2. Initialize: terraform init is run to initalize Terraform. At this stage, the necessary providers and plugins are downloaded depending on what you specified in your configuration.
3. Plan: terraform plan generates an execution plan that shows what actions will be taken to reach the desired state of the infrastructure. This helps with understanding and validating the changes before they are applied. Should the plan show unexpected or undesirable changes, you can go back to the write stage and modify your configuration files without affecting your infrastructure.
4. Apply: After reviewing the execution plan, users can run  terraform apply to apply the changes to update the infrastructure.
5. Destroy: terraform destroy allows you to remove the infrastructure defined in your configuration files.

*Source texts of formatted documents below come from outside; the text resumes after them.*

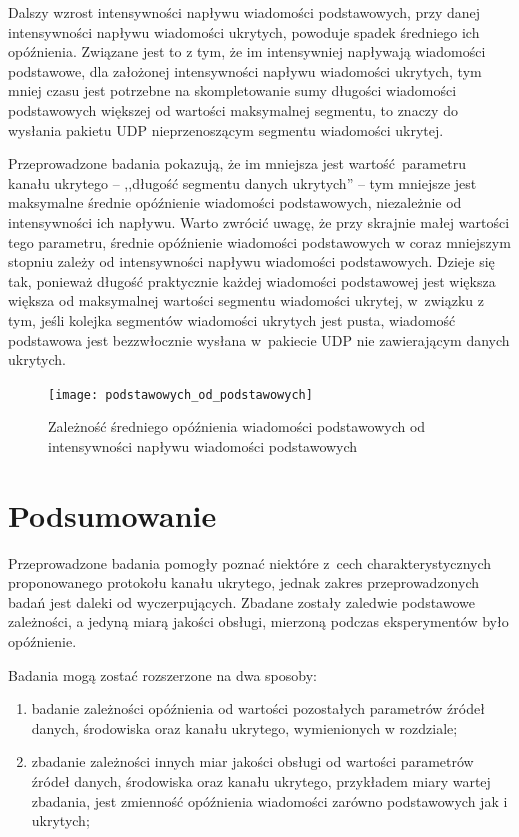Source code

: \documentclass[a4paper, twoside, 12pt]{report}
\begin{document}
            Dalszy wzrost intensywności napływu wiadomości podstawowych, przy danej
            intensywności napływu wiadomości ukrytych, powoduje
            spadek średniego ich opóźnienia. Związane jest to z tym, że im intensywniej
            napływają wiadomości podstawowe, dla założonej intensywności napływu wiadomości
            ukrytych, tym mniej czasu jest potrzebne na skompletowanie sumy długości
            wiadomości podstawowych większej od wartości maksymalnej segmentu, to znaczy
            do wysłania pakietu UDP nieprzenoszącym segmentu wiadomości ukrytej.

            Przeprowadzone badania pokazują, że im mniejsza jest wartość parametru
            kanału ukrytego -- ,,długość segmentu danych ukrytych'' -- tym mniejsze
            jest maksymalne średnie opóźnienie wiadomości podstawowych, niezależnie
            od intensywności ich napływu. Warto zwrócić uwagę, że przy skrajnie małej wartości tego
            parametru, średnie opóźnienie wiadomości podstawowych w coraz mniejszym stopniu
            zależy od intensywności napływu wiadomości podstawowych. Dzieje się tak, ponieważ długość praktycznie
            każdej wiadomości podstawowej jest większa większa od maksymalnej wartości
            segmentu wiadomości ukrytej, w~związku z tym, jeśli
            kolejka segmentów wiadomości ukrytych jest pusta, wiadomość podstawowa jest
            bezzwłocznie wysłana w~pakiecie UDP nie zawierającym danych ukrytych.

        \begin{figure}[h]
                \centering
                \texttt{[image: podstawowych\_od\_podstawowych]}
                \caption{Zależność średniego opóźnienia wiadomości podstawowych od
                    intensywności napływu wiadomości podstawowych}
                \label{OPOZNIENIEPODSTAWOWYCHODPODSTAWOWYCH}
        \end{figure}

        \section{Podsumowanie}
        Przeprowadzone badania pomogły poznać niektóre z~cech charakterystycznych
        proponowanego protokołu kanału ukrytego, jednak zakres przeprowadzonych badań
        jest daleki od wyczerpujących. Zbadane
        zostały zaledwie podstawowe zależności, a jedyną miarą jakości obsługi,
        mierzoną podczas eksperymentów było opóźnienie.

        Badania mogą zostać rozszerzone na dwa sposoby:
        \begin{enumerate}
            \item badanie zależności opóźnienia od wartości pozostałych parametrów źródeł
                danych, środowiska oraz kanału ukrytego, wymienionych w rozdziale;
            \item zbadanie zależności innych miar jakości obsługi od wartości parametrów
                źródeł danych, środowiska oraz kanału ukrytego, przykładem miary
                wartej zbadania, jest zmienność opóźnienia wiadomości zarówno
                podstawowych jak i ukrytych;
            \end{enumerate}
\end{document}
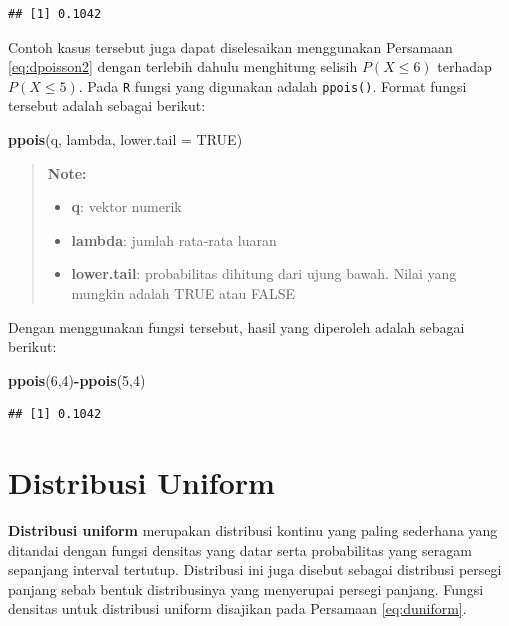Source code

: \documentclass[]{book}
\newenvironment{Shaded}{\begin{snugshade}}{\end{snugshade}}
\newcommand{\KeywordTok}[1]{\textcolor[rgb]{0.13,0.29,0.53}{\textbf{#1}}}
\newcommand{\DataTypeTok}[1]{\textcolor[rgb]{0.13,0.29,0.53}{#1}}
\newcommand{\DecValTok}[1]{\textcolor[rgb]{0.00,0.00,0.81}{#1}}
\newcommand{\OtherTok}[1]{\textcolor[rgb]{0.56,0.35,0.01}{#1}}
\newcommand{\OperatorTok}[1]{\textcolor[rgb]{0.81,0.36,0.00}{\textbf{#1}}}
\newcommand{\NormalTok}[1]{#1}
\providecommand{\tightlist}{%
  \setlength{\itemsep}{0pt}\setlength{\parskip}{0pt}}
\begin{document}
\begin{verbatim}
## [1] 0.1042
\end{verbatim}

Contoh kasus tersebut juga dapat diselesaikan menggunakan Persamaan
\eqref{eq:dpoisson2} dengan terlebih dahulu menghitung selisih
\(P(X\le6)\) terhadap \(P(X\le5)\). Pada \texttt{R} fungsi yang
digunakan adalah \texttt{ppois()}. Format fungsi tersebut adalah sebagai
berikut:

\begin{Shaded}
\begin{Highlighting}[]
\KeywordTok{ppois}\NormalTok{(q, lambda, }\DataTypeTok{lower.tail =} \OtherTok{TRUE}\NormalTok{)}
\end{Highlighting}
\end{Shaded}

\begin{quote}
\textbf{Note: }

\begin{itemize}
\tightlist
\item
  \textbf{q}: vektor numerik
\item
  \textbf{lambda}: jumlah rata-rata luaran
\item
  \textbf{lower.tail}: probabilitas dihitung dari ujung bawah. Nilai
  yang mungkin adalah TRUE atau FALSE
\end{itemize}
\end{quote}

Dengan menggunakan fungsi tersebut, hasil yang diperoleh adalah sebagai
berikut:

\begin{Shaded}
\begin{Highlighting}[]
\KeywordTok{ppois}\NormalTok{(}\DecValTok{6}\NormalTok{,}\DecValTok{4}\NormalTok{)}\OperatorTok{-}\KeywordTok{ppois}\NormalTok{(}\DecValTok{5}\NormalTok{,}\DecValTok{4}\NormalTok{)}
\end{Highlighting}
\end{Shaded}

\begin{verbatim}
## [1] 0.1042
\end{verbatim}

\section{Distribusi Uniform}\label{distribusi-uniform}

\textbf{Distribusi uniform} merupakan distribusi kontinu yang paling
sederhana yang ditandai dengan fungsi densitas yang datar serta
probabilitas yang seragam sepanjang interval tertutup. Distribusi ini
juga disebut sebagai distribusi persegi panjang sebab bentuk
distribusinya yang menyerupai persegi panjang. Fungsi densitas untuk
distribusi uniform disajikan pada Persamaan \eqref{eq:duniform}.
\end{document}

Terraform is widely used in DevOps because it automates the provisioning and management of infrastructure, reducing manual work and ensuring consistent deployments. Unlike traditional configuration management tools, Terraform follows a declarative approach, meaning teams define the desired infrastructure state, and Terraform ensures it matches by creating, updating, or deleting resources as needed.

A key advantage is its multicloud support, allowing DevOps teams to manage resources across AWS, Azure, and Google Cloud with a single workflow. It also maintains a state file, which acts as a source of truth, preventing unintended changes and enabling efficient rollbacks.

In short, Terraform’s importance in DevOps lies in its ability to automate, standardize, and version-control infrastructure management, leading to more efficient, reliable, and scalable operations.

Let’s now look at some specific use cases.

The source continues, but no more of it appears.